Linear regression models are an easy “first pass” at a classification problem because they are easy to implement and understand. There are many reasons, however, why they may not be the best choice. In this set of questions you’ll implement the least-squares classifier and evaluate its performance.

We now have our training matrix A and training labels b. We will use these to train a linear regression model

\[ x_{ls} = \mathop{\rm argmin}_x \|Ax - b\|_2^2. \]

2.1 Train the least-squares model

Solve this problem and report the value of the objective value at the least-squares solution.

2.2 Construct a classifier

Discuss how to construct a classifier from the least-squares solution \(x_{ls}\).

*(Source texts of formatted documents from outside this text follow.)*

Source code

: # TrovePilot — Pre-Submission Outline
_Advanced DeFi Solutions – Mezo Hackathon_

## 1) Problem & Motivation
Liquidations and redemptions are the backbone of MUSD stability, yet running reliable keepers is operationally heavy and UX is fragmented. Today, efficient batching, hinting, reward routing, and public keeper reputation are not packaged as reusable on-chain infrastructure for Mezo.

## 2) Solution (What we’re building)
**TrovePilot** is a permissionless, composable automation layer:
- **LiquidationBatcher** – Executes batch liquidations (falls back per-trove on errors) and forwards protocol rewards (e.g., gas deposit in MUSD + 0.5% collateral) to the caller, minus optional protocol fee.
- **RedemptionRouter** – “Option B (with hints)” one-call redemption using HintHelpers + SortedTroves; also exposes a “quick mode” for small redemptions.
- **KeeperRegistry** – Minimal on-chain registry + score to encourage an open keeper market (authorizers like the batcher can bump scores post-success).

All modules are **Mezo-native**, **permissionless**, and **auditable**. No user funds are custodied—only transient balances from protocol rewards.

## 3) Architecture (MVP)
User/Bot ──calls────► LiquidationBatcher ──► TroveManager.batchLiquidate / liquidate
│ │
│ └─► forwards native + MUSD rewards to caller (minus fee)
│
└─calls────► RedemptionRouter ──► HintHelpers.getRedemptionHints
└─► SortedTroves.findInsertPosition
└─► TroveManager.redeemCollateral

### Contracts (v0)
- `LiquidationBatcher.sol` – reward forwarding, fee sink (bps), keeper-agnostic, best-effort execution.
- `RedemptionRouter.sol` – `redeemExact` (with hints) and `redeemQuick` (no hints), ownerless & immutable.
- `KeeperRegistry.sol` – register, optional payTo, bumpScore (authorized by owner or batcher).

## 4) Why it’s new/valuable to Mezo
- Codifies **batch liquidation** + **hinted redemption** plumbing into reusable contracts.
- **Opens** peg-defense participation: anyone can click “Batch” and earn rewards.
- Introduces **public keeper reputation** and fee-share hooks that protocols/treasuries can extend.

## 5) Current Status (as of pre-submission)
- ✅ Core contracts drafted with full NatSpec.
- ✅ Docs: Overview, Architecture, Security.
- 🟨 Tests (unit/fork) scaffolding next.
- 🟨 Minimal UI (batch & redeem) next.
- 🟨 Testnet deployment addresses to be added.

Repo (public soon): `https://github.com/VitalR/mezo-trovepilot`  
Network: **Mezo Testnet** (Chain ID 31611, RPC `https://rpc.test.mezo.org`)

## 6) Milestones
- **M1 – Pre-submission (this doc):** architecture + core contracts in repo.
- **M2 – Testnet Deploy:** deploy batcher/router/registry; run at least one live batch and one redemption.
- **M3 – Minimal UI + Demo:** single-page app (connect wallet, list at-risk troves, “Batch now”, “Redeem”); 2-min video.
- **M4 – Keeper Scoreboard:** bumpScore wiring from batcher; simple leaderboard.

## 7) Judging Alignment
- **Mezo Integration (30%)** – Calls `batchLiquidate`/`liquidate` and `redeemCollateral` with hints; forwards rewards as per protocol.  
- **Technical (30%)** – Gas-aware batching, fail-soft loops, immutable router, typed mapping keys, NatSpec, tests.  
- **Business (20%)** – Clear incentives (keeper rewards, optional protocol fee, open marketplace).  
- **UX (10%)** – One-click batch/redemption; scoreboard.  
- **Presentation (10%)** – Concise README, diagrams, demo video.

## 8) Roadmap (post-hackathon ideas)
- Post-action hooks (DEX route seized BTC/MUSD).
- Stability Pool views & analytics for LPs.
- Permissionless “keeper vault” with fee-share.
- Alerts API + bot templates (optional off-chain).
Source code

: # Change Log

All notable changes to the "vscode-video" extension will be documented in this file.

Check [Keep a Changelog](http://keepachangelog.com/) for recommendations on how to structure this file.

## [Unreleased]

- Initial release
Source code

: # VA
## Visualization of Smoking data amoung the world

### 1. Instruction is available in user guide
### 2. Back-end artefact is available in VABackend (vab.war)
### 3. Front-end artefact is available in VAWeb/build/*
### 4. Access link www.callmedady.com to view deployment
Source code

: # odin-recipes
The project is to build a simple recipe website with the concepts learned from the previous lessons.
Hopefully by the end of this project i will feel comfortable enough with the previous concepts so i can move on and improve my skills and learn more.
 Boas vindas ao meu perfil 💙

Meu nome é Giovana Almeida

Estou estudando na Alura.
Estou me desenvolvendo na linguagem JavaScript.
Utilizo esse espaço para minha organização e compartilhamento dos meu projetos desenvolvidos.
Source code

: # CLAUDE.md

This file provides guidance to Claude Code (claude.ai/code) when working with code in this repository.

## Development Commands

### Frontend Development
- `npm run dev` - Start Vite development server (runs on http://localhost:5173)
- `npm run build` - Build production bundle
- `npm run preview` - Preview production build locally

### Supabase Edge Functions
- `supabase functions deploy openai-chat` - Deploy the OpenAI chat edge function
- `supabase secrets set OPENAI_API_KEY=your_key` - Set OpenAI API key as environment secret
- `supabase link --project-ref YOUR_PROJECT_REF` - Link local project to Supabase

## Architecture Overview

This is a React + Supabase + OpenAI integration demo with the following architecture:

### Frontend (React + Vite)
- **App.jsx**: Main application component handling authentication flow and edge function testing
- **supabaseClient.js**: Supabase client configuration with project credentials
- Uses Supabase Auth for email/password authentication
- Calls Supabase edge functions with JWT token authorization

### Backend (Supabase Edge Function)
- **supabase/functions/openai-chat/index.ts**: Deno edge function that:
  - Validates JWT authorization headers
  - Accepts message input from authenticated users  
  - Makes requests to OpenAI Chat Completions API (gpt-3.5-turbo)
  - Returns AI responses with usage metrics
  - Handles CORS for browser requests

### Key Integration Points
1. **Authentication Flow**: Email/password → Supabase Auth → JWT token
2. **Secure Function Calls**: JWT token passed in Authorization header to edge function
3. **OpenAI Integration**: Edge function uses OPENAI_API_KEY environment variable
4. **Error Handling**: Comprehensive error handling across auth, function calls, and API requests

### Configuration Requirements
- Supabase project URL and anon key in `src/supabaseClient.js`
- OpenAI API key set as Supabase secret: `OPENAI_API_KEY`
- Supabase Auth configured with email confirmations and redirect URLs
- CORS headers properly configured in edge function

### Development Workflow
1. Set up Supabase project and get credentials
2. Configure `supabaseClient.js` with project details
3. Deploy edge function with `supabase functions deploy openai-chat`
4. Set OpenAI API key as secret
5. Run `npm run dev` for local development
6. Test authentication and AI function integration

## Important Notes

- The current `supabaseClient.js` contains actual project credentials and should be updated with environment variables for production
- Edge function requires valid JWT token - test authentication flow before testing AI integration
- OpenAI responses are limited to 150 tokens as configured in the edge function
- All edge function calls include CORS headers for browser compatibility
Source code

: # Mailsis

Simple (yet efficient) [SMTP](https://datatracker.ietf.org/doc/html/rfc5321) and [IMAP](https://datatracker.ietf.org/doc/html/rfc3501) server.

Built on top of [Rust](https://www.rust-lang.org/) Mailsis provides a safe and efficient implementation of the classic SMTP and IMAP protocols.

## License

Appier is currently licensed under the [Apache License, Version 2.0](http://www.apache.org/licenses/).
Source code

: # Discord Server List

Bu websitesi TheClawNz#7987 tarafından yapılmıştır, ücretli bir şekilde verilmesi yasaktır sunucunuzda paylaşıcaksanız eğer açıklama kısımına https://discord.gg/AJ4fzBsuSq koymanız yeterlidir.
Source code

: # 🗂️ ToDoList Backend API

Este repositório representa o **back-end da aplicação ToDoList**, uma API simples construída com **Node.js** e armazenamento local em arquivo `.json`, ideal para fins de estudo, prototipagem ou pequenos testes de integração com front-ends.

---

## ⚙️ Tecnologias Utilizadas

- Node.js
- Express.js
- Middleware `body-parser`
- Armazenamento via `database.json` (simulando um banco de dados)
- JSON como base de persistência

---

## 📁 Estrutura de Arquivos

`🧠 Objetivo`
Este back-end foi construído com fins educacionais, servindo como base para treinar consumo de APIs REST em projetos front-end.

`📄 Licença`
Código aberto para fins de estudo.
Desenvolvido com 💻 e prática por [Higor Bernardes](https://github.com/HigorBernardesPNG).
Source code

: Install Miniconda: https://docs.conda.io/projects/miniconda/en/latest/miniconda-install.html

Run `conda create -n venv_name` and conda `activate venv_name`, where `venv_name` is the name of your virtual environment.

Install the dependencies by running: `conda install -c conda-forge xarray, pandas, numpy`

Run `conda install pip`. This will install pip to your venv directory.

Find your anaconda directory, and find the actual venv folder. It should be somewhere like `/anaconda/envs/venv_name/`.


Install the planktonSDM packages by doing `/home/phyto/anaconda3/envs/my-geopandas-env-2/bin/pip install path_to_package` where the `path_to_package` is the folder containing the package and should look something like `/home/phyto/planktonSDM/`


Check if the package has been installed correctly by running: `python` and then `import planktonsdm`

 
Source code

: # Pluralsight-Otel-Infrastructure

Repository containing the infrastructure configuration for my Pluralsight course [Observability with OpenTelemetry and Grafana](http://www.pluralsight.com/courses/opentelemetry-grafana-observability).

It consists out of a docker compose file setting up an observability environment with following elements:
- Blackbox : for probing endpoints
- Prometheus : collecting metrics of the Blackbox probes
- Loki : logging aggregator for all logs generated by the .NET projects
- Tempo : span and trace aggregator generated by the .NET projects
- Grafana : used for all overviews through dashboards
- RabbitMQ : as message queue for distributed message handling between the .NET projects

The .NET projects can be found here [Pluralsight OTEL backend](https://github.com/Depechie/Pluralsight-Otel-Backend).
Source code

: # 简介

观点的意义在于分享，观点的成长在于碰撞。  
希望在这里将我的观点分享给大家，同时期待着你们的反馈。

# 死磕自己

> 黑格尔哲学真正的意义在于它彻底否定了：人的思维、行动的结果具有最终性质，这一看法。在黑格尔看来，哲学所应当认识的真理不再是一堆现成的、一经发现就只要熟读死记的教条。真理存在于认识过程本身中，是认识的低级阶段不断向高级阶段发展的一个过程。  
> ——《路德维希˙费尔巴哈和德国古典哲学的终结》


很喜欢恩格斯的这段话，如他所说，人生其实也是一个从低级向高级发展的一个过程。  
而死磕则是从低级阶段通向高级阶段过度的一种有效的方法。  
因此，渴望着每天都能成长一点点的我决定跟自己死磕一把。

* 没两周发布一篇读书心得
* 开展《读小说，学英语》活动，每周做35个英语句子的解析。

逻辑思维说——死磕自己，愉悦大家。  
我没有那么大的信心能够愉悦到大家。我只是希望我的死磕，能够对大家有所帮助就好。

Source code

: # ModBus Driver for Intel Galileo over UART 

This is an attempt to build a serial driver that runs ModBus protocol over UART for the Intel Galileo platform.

The classifier is a function \(C(x, y)\) that takes a model vector \(x\in\Re^n\) and a feature vector \(y\in\Re^n\) (in this case, the vectorized image) and evaluates a predicted label +1 or -1.

For the given data set of feature-label pairs \(\{a_i,b_i\}_{i=1}^m\subset\Rn\times\R\), the misclassification error rate is

\[ \text{\tt error\_rate} = \frac{1}{m}\sum_{i=1}^m \mathbb{1}\{C(x_{ls}, a_i) \neq b_i\}, \]

where \(\mathbb{1}\{p\}\) is the indicator function that evaluates to 1 if \(p\) is true and 0 otherwise and \((a_i, b_i)\) are the \(i\)th row of \(A\) (the \(i\)th feature vector) and the \(i\)th label.

function C(x, a)
    # fill in
end
function error_rate(A, b, x)
    # fill in
end

2.3 Evaluate the training misclassification rate

Now evaluate the misclassification rate on the training set.

train_error_rate = error_rate(Atrain, btrain, xls)
@printf("The misclassification rate on the training set is %.2f%%", train_error_rate * 100)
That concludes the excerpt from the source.